Estácio de Sá (1520 – 20 February 1567) was a Portuguese soldier and officer. Sá travelled to the colony of Brazil on the orders of the Portuguese crown to wage war on the French colonists commanded by Nicolas Durand de Villegaignon. These French colonists had established themselves in 1555 at Guanabara Bay in Rio de Janeiro, in a settlement known as France Antarctique. He was the founder of Rio de Janeiro, now the second largest city in Brazil.

==Biography==
Born in Santarém, Portugal in 1520, Estácio de Sá was the nephew of the Governor General of the colony of Brazil, Mem de Sá.

He arrived with two galleons at Salvador, Bahia, in 1564. In 1565, after extensive preparations and the help of Jesuits, such as Manuel da Nóbrega and José de Anchieta, he departed by sea from São Vicente, São Paulo, the first Portuguese settlement in Brazil, with an attack force. On March 1, he founded the city of São Sebastião do Rio de Janeiro near the Sugarloaf Mountain and established the basis of his military operations against the French and their Indigenous allies.

After receiving reinforcements sent by sea by his uncle from Salvador, Sá commanded a definitive and successful attack on the fortification of Uruçú-mirim on 20 January 1567. He died on 20 February 1567 of wounds inflicted by an arrow which had perforated his eye.

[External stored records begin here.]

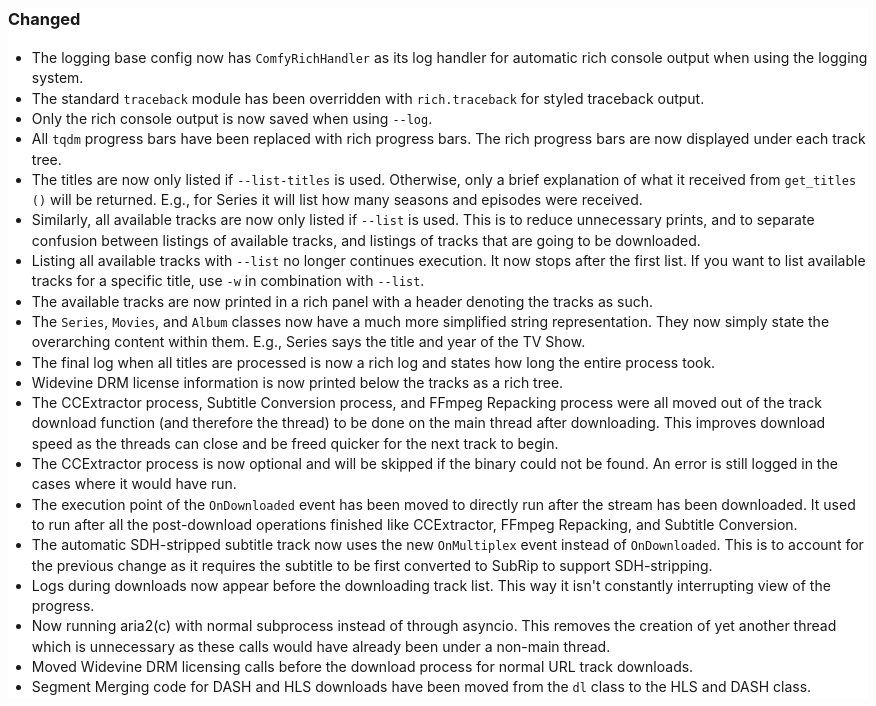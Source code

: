 ### Changed

- The logging base config now has `ComfyRichHandler` as its log handler for automatic rich console output when using
  the logging system.
- The standard `traceback` module has been overridden with `rich.traceback` for styled traceback output.
- Only the rich console output is now saved when using `--log`.
- All `tqdm` progress bars have been replaced with rich progress bars. The rich progress bars are now displayed under
  each track tree.
- The titles are now only listed if `--list-titles` is used. Otherwise, only a brief explanation of what it received
  from `get_titles()` will be returned. E.g., for Series it will list how many seasons and episodes were received.
- Similarly, all available tracks are now only listed if `--list` is used. This is to reduce unnecessary prints, and to
  separate confusion between listings of available tracks, and listings of tracks that are going to be downloaded.
- Listing all available tracks with `--list` no longer continues execution. It now stops after the first list. If you
  want to list available tracks for a specific title, use `-w` in combination with `--list`.
- The available tracks are now printed in a rich panel with a header denoting the tracks as such.
- The `Series`, `Movies`, and `Album` classes now have a much more simplified string representation. They now simply
  state the overarching content within them. E.g., Series says the title and year of the TV Show.
- The final log when all titles are processed is now a rich log and states how long the entire process took.
- Widevine DRM license information is now printed below the tracks as a rich tree.
- The CCExtractor process, Subtitle Conversion process, and FFmpeg Repacking process were all moved out of the track
  download function (and therefore the thread) to be done on the main thread after downloading. This improves download
  speed as the threads can close and be freed quicker for the next track to begin.
- The CCExtractor process is now optional and will be skipped if the binary could not be found. An error is still
  logged in the cases where it would have run.
- The execution point of the `OnDownloaded` event has been moved to directly run after the stream has been downloaded.
  It used to run after all the post-download operations finished like CCExtractor, FFmpeg Repacking, and Subtitle
  Conversion.
- The automatic SDH-stripped subtitle track now uses the new `OnMultiplex` event instead of `OnDownloaded`. This is to
  account for the previous change as it requires the subtitle to be first converted to SubRip to support SDH-stripping.
- Logs during downloads now appear before the downloading track list. This way it isn't constantly interrupting view of
  the progress.
- Now running aria2(c) with normal subprocess instead of through asyncio. This removes the creation of yet another
  thread which is unnecessary as these calls would have already been under a non-main thread.
- Moved Widevine DRM licensing calls before the download process for normal URL track downloads.
- Segment Merging code for DASH and HLS downloads have been moved from the `dl` class to the HLS and DASH class.

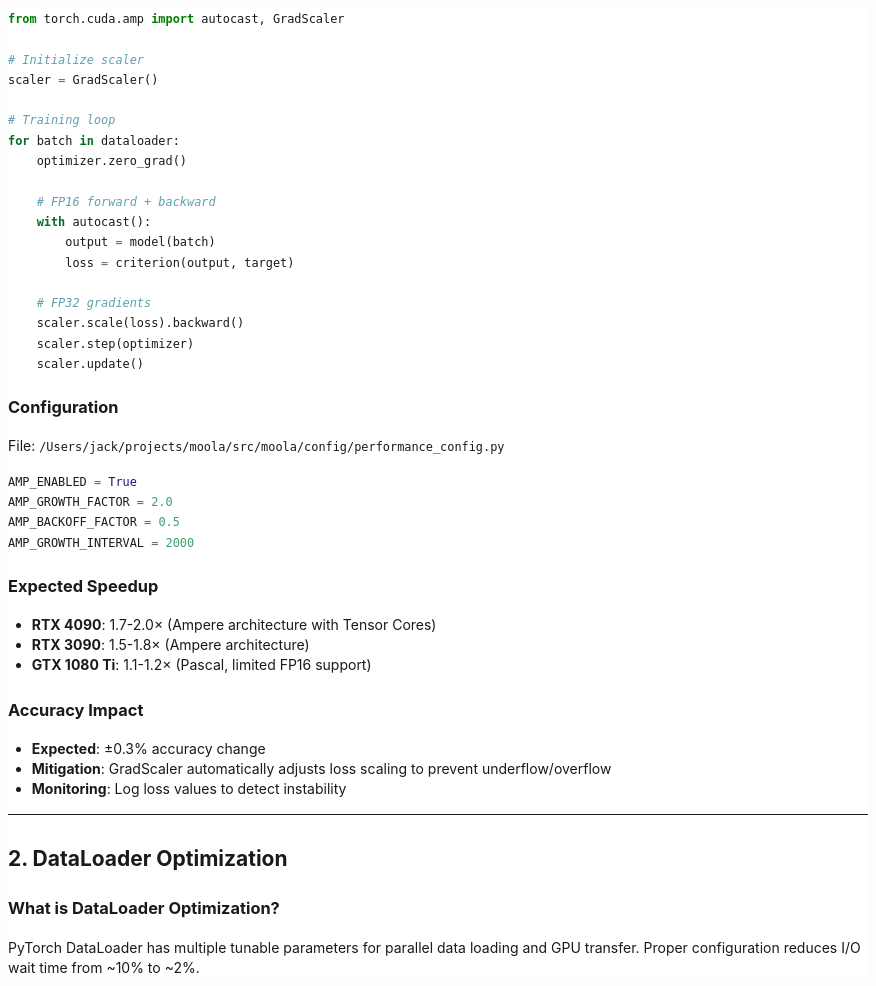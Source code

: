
```python
from torch.cuda.amp import autocast, GradScaler

# Initialize scaler
scaler = GradScaler()

# Training loop
for batch in dataloader:
    optimizer.zero_grad()

    # FP16 forward + backward
    with autocast():
        output = model(batch)
        loss = criterion(output, target)

    # FP32 gradients
    scaler.scale(loss).backward()
    scaler.step(optimizer)
    scaler.update()
```

### Configuration

File: `/Users/jack/projects/moola/src/moola/config/performance_config.py`

```python
AMP_ENABLED = True
AMP_GROWTH_FACTOR = 2.0
AMP_BACKOFF_FACTOR = 0.5
AMP_GROWTH_INTERVAL = 2000
```

### Expected Speedup

- **RTX 4090**: 1.7-2.0× (Ampere architecture with Tensor Cores)
- **RTX 3090**: 1.5-1.8× (Ampere architecture)
- **GTX 1080 Ti**: 1.1-1.2× (Pascal, limited FP16 support)

### Accuracy Impact

- **Expected**: ±0.3% accuracy change
- **Mitigation**: GradScaler automatically adjusts loss scaling to prevent underflow/overflow
- **Monitoring**: Log loss values to detect instability

---

## 2. DataLoader Optimization

### What is DataLoader Optimization?

PyTorch DataLoader has multiple tunable parameters for parallel data loading and GPU transfer. Proper configuration reduces I/O wait time from ~10% to ~2%.
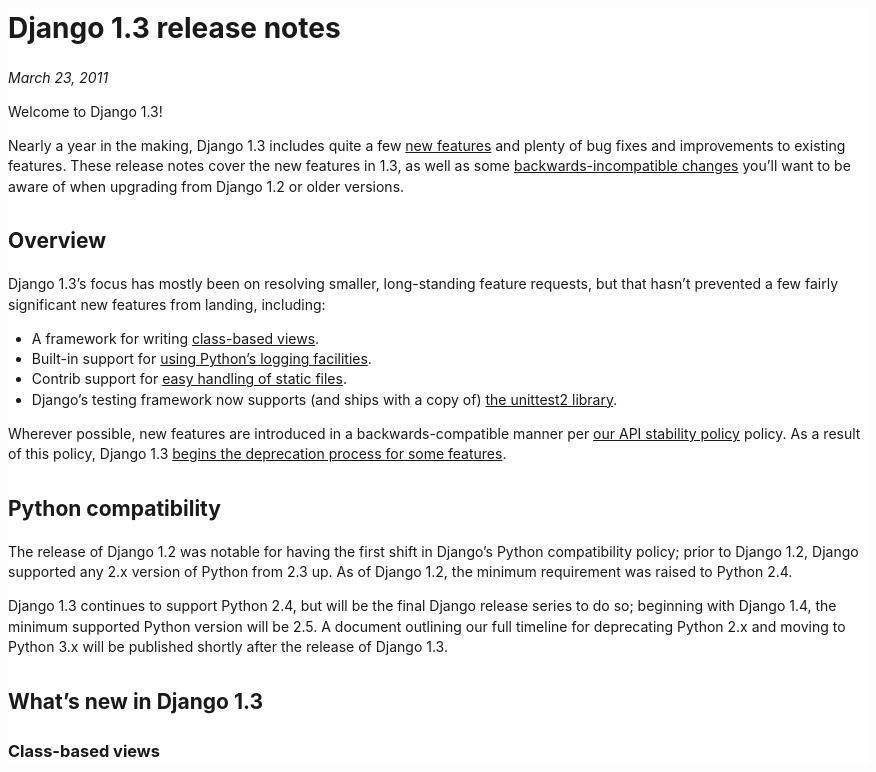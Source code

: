 # Django 1.3 release notes

*March 23, 2011*

Welcome to Django 1.3!

Nearly a year in the making, Django 1.3 includes quite a few [new features](#whats-new-1-3) and plenty of bug fixes and improvements to existing features.
These release notes cover the new features in 1.3, as well as some
[backwards-incompatible changes](#backwards-incompatible-changes-1-3)
you’ll want to be aware of when upgrading from Django 1.2 or older versions.

## Overview

Django 1.3’s focus has mostly been on resolving smaller, long-standing
feature requests, but that hasn’t prevented a few fairly significant
new features from landing, including:

* A framework for writing [class-based views]().
* Built-in support for [using Python’s logging facilities]().
* Contrib support for [easy handling of static files]().
* Django’s testing framework now supports (and ships with a copy of)
  [the unittest2 library]().

Wherever possible, new features are introduced in a backwards-compatible manner
per [our API stability policy](../misc/api-stability.md) policy. As a result
of this policy, Django 1.3 [begins the deprecation process for some
features](#deprecated-features-1-3).

<a id="logging"></a>

<a id="extended-static-files-handling"></a>

<a id="unittest2-support"></a>

## Python compatibility

The release of Django 1.2 was notable for having the first shift in
Django’s Python compatibility policy; prior to Django 1.2, Django
supported any 2.x version of Python from 2.3 up. As of Django 1.2, the
minimum requirement was raised to Python 2.4.

Django 1.3 continues to support Python 2.4, but will be the final
Django release series to do so; beginning with Django 1.4, the minimum
supported Python version will be 2.5. A document outlining our full
timeline for deprecating Python 2.x and moving to Python 3.x will be
published shortly after the release of Django 1.3.

<a id="whats-new-1-3"></a>

## What’s new in Django 1.3

### Class-based views
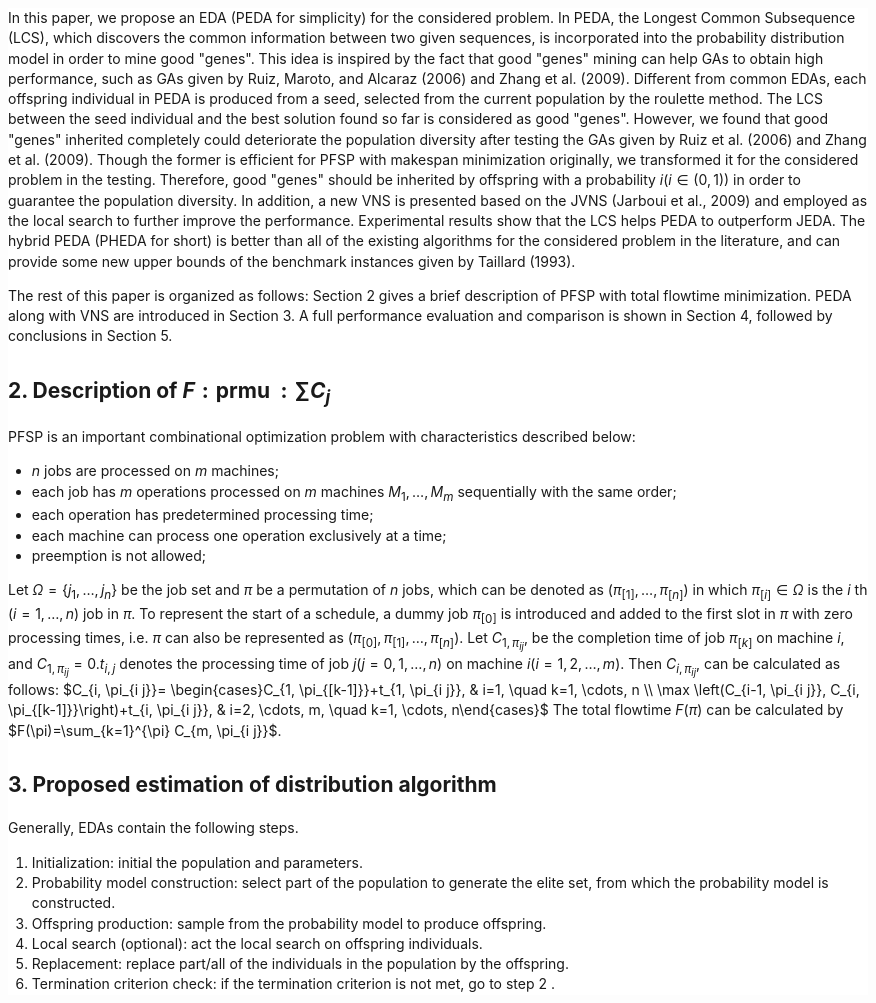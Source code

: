 In this paper, we propose an EDA (PEDA for simplicity) for the considered problem. In PEDA, the Longest Common Subsequence (LCS), which discovers the common information between two given sequences, is incorporated into the probability distribution model in order to mine good "genes". This idea is inspired by the fact that good "genes" mining can help GAs to obtain high performance, such as GAs given by Ruiz, Maroto, and Alcaraz (2006) and Zhang et al. (2009). Different from common EDAs, each offspring individual in PEDA is produced from a seed, selected from the current population by the roulette method. The LCS between the seed individual and the best solution found so far is considered as good "genes". However, we found that good "genes" inherited completely could deteriorate the population diversity after testing the GAs given by Ruiz et al. (2006) and Zhang et al. (2009). Though the former is efficient for PFSP with makespan minimization originally, we transformed it for the considered problem in the testing. Therefore, good "genes" should be inherited by offspring with a probability $i(i \in(0,1))$ in order to guarantee the population diversity. In addition, a new VNS is presented based on the JVNS (Jarboui et al., 2009) and employed as the local search to further improve the performance. Experimental results show that the LCS helps PEDA to outperform JEDA. The hybrid PEDA (PHEDA for short) is better than all of the existing algorithms for the considered problem in the literature, and can provide some new upper bounds of the benchmark instances given by Taillard (1993).

The rest of this paper is organized as follows: Section 2 gives a brief description of PFSP with total flowtime minimization. PEDA
along with VNS are introduced in Section 3. A full performance evaluation and comparison is shown in Section 4, followed by conclusions in Section 5.

## 2. Description of $F: \operatorname{prmu}: \sum C_{j}$

PFSP is an important combinational optimization problem with characteristics described below:

- $n$ jobs are processed on $m$ machines;
- each job has $m$ operations processed on $m$ machines $M_{1}, \ldots, M_{m}$ sequentially with the same order;
- each operation has predetermined processing time;
- each machine can process one operation exclusively at a time;
- preemption is not allowed;

Let $\Omega=\left\{j_{1}, \ldots, j_{n}\right\}$ be the job set and $\pi$ be a permutation of $n$ jobs, which can be denoted as $\left(\pi_{[1]}, \ldots, \pi_{[n]}\right)$ in which $\pi_{[i]} \in \Omega$ is the $i$ th $(i=1, \ldots, n)$ job in $\pi$. To represent the start of a schedule, a dummy job $\pi_{[0]}$ is introduced and added to the first slot in $\pi$ with zero processing times, i.e. $\pi$ can also be represented as $\left(\pi_{[0]}, \pi_{[1]}, \ldots, \pi_{[n]}\right)$. Let $C_{1, \pi_{i j}}$, be the completion time of job $\pi_{[k]}$ on machine $i$, and $C_{1, \pi_{i j}}=0 . t_{i, j}$ denotes the processing time of job $j(j=0,1, \ldots, n)$ on machine $i(i=1,2, \ldots, m)$. Then $C_{i, \pi_{i j}}$, can be calculated as follows:
$C_{i, \pi_{i j}}= \begin{cases}C_{1, \pi_{[k-1]}}+t_{1, \pi_{i j}}, & i=1, \quad k=1, \cdots, n \\ \max \left(C_{i-1, \pi_{i j}}, C_{i, \pi_{[k-1]}}\right)+t_{i, \pi_{i j}}, & i=2, \cdots, m, \quad k=1, \cdots, n\end{cases}$
The total flowtime $F(\pi)$ can be calculated by $F(\pi)=\sum_{k=1}^{\pi} C_{m, \pi_{i j}}$.

## 3. Proposed estimation of distribution algorithm

Generally, EDAs contain the following steps.

1. Initialization: initial the population and parameters.
2. Probability model construction: select part of the population to generate the elite set, from which the probability model is constructed.
3. Offspring production: sample from the probability model to produce offspring.
4. Local search (optional): act the local search on offspring individuals.
5. Replacement: replace part/all of the individuals in the population by the offspring.
6. Termination criterion check: if the termination criterion is not met, go to step 2 .


[^0]:    This manuscript was processed by Area Editor T.C. Edwin Cheng.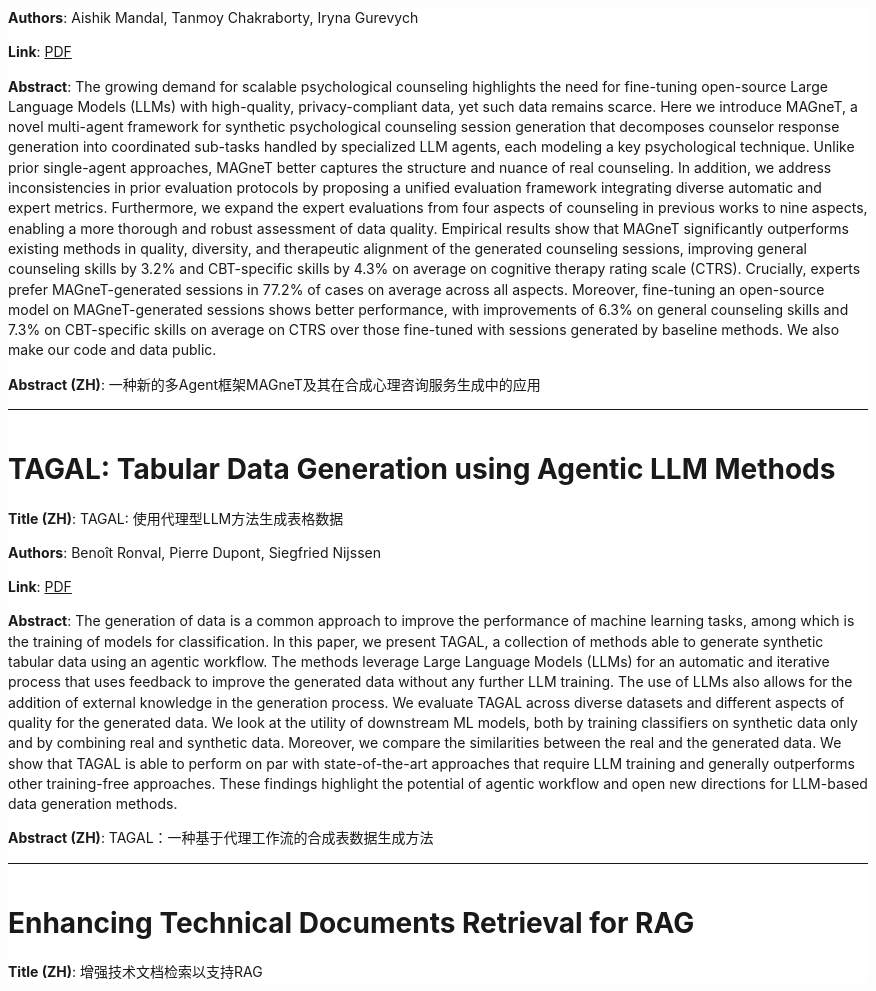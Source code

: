 **Authors**: Aishik Mandal, Tanmoy Chakraborty, Iryna Gurevych  

**Link**: [PDF](https://arxiv.org/pdf/2509.04183)  

**Abstract**: The growing demand for scalable psychological counseling highlights the need for fine-tuning open-source Large Language Models (LLMs) with high-quality, privacy-compliant data, yet such data remains scarce. Here we introduce MAGneT, a novel multi-agent framework for synthetic psychological counseling session generation that decomposes counselor response generation into coordinated sub-tasks handled by specialized LLM agents, each modeling a key psychological technique. Unlike prior single-agent approaches, MAGneT better captures the structure and nuance of real counseling. In addition, we address inconsistencies in prior evaluation protocols by proposing a unified evaluation framework integrating diverse automatic and expert metrics. Furthermore, we expand the expert evaluations from four aspects of counseling in previous works to nine aspects, enabling a more thorough and robust assessment of data quality. Empirical results show that MAGneT significantly outperforms existing methods in quality, diversity, and therapeutic alignment of the generated counseling sessions, improving general counseling skills by 3.2% and CBT-specific skills by 4.3% on average on cognitive therapy rating scale (CTRS). Crucially, experts prefer MAGneT-generated sessions in 77.2% of cases on average across all aspects. Moreover, fine-tuning an open-source model on MAGneT-generated sessions shows better performance, with improvements of 6.3% on general counseling skills and 7.3% on CBT-specific skills on average on CTRS over those fine-tuned with sessions generated by baseline methods. We also make our code and data public. 

**Abstract (ZH)**: 一种新的多Agent框架MAGneT及其在合成心理咨询服务生成中的应用 

---
# TAGAL: Tabular Data Generation using Agentic LLM Methods 

**Title (ZH)**: TAGAL: 使用代理型LLM方法生成表格数据 

**Authors**: Benoît Ronval, Pierre Dupont, Siegfried Nijssen  

**Link**: [PDF](https://arxiv.org/pdf/2509.04152)  

**Abstract**: The generation of data is a common approach to improve the performance of machine learning tasks, among which is the training of models for classification. In this paper, we present TAGAL, a collection of methods able to generate synthetic tabular data using an agentic workflow. The methods leverage Large Language Models (LLMs) for an automatic and iterative process that uses feedback to improve the generated data without any further LLM training. The use of LLMs also allows for the addition of external knowledge in the generation process. We evaluate TAGAL across diverse datasets and different aspects of quality for the generated data. We look at the utility of downstream ML models, both by training classifiers on synthetic data only and by combining real and synthetic data. Moreover, we compare the similarities between the real and the generated data. We show that TAGAL is able to perform on par with state-of-the-art approaches that require LLM training and generally outperforms other training-free approaches. These findings highlight the potential of agentic workflow and open new directions for LLM-based data generation methods. 

**Abstract (ZH)**: TAGAL：一种基于代理工作流的合成表数据生成方法 

---
# Enhancing Technical Documents Retrieval for RAG 

**Title (ZH)**: 增强技术文档检索以支持RAG 
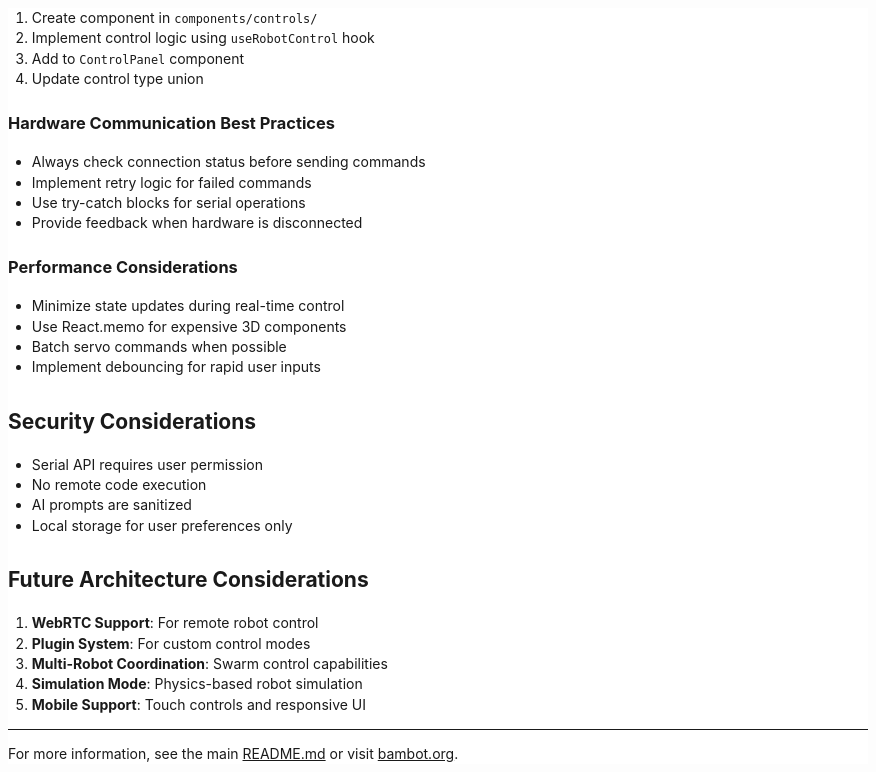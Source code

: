 1. Create component in `components/controls/`
2. Implement control logic using `useRobotControl` hook
3. Add to `ControlPanel` component
4. Update control type union

### Hardware Communication Best Practices

- Always check connection status before sending commands
- Implement retry logic for failed commands
- Use try-catch blocks for serial operations
- Provide feedback when hardware is disconnected

### Performance Considerations

- Minimize state updates during real-time control
- Use React.memo for expensive 3D components
- Batch servo commands when possible
- Implement debouncing for rapid user inputs

## Security Considerations

- Serial API requires user permission
- No remote code execution
- AI prompts are sanitized
- Local storage for user preferences only

## Future Architecture Considerations

1. **WebRTC Support**: For remote robot control
2. **Plugin System**: For custom control modes
3. **Multi-Robot Coordination**: Swarm control capabilities
4. **Simulation Mode**: Physics-based robot simulation
5. **Mobile Support**: Touch controls and responsive UI

---

For more information, see the main [README.md](../README.md) or visit [bambot.org](https://bambot.org).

Sá was interred in the church of Saint Sebastian in the encampment he had founded. As the city of Rio de Janeiro grew, his remains were relocated to a new church of Saint Sebastian in the Castelo. His remains were rediscovered in 1839 by several scholars working for Emperor Pedro II, and, in 1862, when the church was being rebuilt, some of his bones were exhumed in the presence of the emperor and placed in a "worthy urn".

==Legacy==
As the founder of Rio de Janeiro, Estácio de Sá is honored by the names of many locations and institutions in Brazil. A brief list follows:

- the Estácio neighborhood in the city of Rio de Janeiro;
- the Rio samba school, Grêmio Recreativo Escola de Samba Estácio de Sá, usually referred to as simply Estácio de Sá. Rio is one of the cradles of samba, the popular music of Brazil;
- the Universidade Estácio de Sá, one of the three largest private universities of Brazil;
- the Universidade Estácio de Sá Futebol Clube, a football club owned by the above university.